What to work on: Within the entries below, the lines from the one with "- 고객은 한 견적 제안서에" through the one with "### 요구사항 해석 후 도메인 모델링" are to be set down exactly, both ends kept.

Records to process:
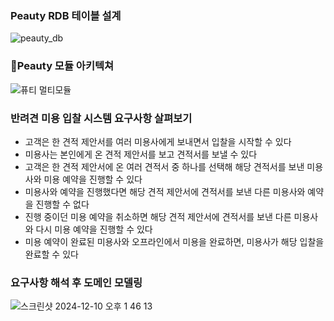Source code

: ### Peauty RDB 테이블 설계
![peauty_db](https://github.com/user-attachments/assets/fe7ec9eb-7cb0-4406-af40-3d3f45fd3715)
### Peauty 모듈 아키텍쳐
![퓨티 멀티모듈](https://github.com/user-attachments/assets/0d4979a0-9865-4d77-bd22-345e6b0edfd8)

### 반려견 미용 입찰 시스템 요구사항 살펴보기

- 고객은 한 견적 제안서를 여러 미용사에게 보내면서 입찰을 시작할 수 있다
- 미용사는 본인에게 온 견적 제안서를 보고 견적서를 보낼 수 있다
- 고객은 한 견적 제안서에 온 여러 견적서 중 하나를 선택해 해당 견적서를 보낸 미용사와 미용 예약을 진행할 수 있다
- 미용사와 예약을 진행했다면 해당 견적 제안서에 견적서를 보낸 다른 미용사와 예약을 진행할 수 없다
- 진행 중이던 미용 예약을 취소하면 해당 견적 제안서에 견적서를 보낸 다른 미용사와 다시 미용 예약을 진행할 수 있다
- 미용 예약이 완료된 미용사와 오프라인에서 미용을 완료하면, 미용사가 해당 입찰을 완료할 수 있다

### 요구사항 해석 후 도메인 모델링
![스크린샷 2024-12-10 오후 1 46 13](https://github.com/user-attachments/assets/c70e1d25-f004-49cf-8e50-2879b338d9f2)
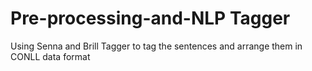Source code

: # Pre-processing-and-NLP Tagger
Using Senna and Brill Tagger to tag the sentences and arrange them in  CONLL data format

Response for this exercise:
- 고객은 한 견적 제안서에 온 여러 견적서 중 하나를 선택해 해당 견적서를 보낸 미용사와 미용 예약을 진행할 수 있다
- 미용사와 예약을 진행했다면 해당 견적 제안서에 견적서를 보낸 다른 미용사와 예약을 진행할 수 없다
- 진행 중이던 미용 예약을 취소하면 해당 견적 제안서에 견적서를 보낸 다른 미용사와 다시 미용 예약을 진행할 수 있다
- 미용 예약이 완료된 미용사와 오프라인에서 미용을 완료하면, 미용사가 해당 입찰을 완료할 수 있다

### 요구사항 해석 후 도메인 모델링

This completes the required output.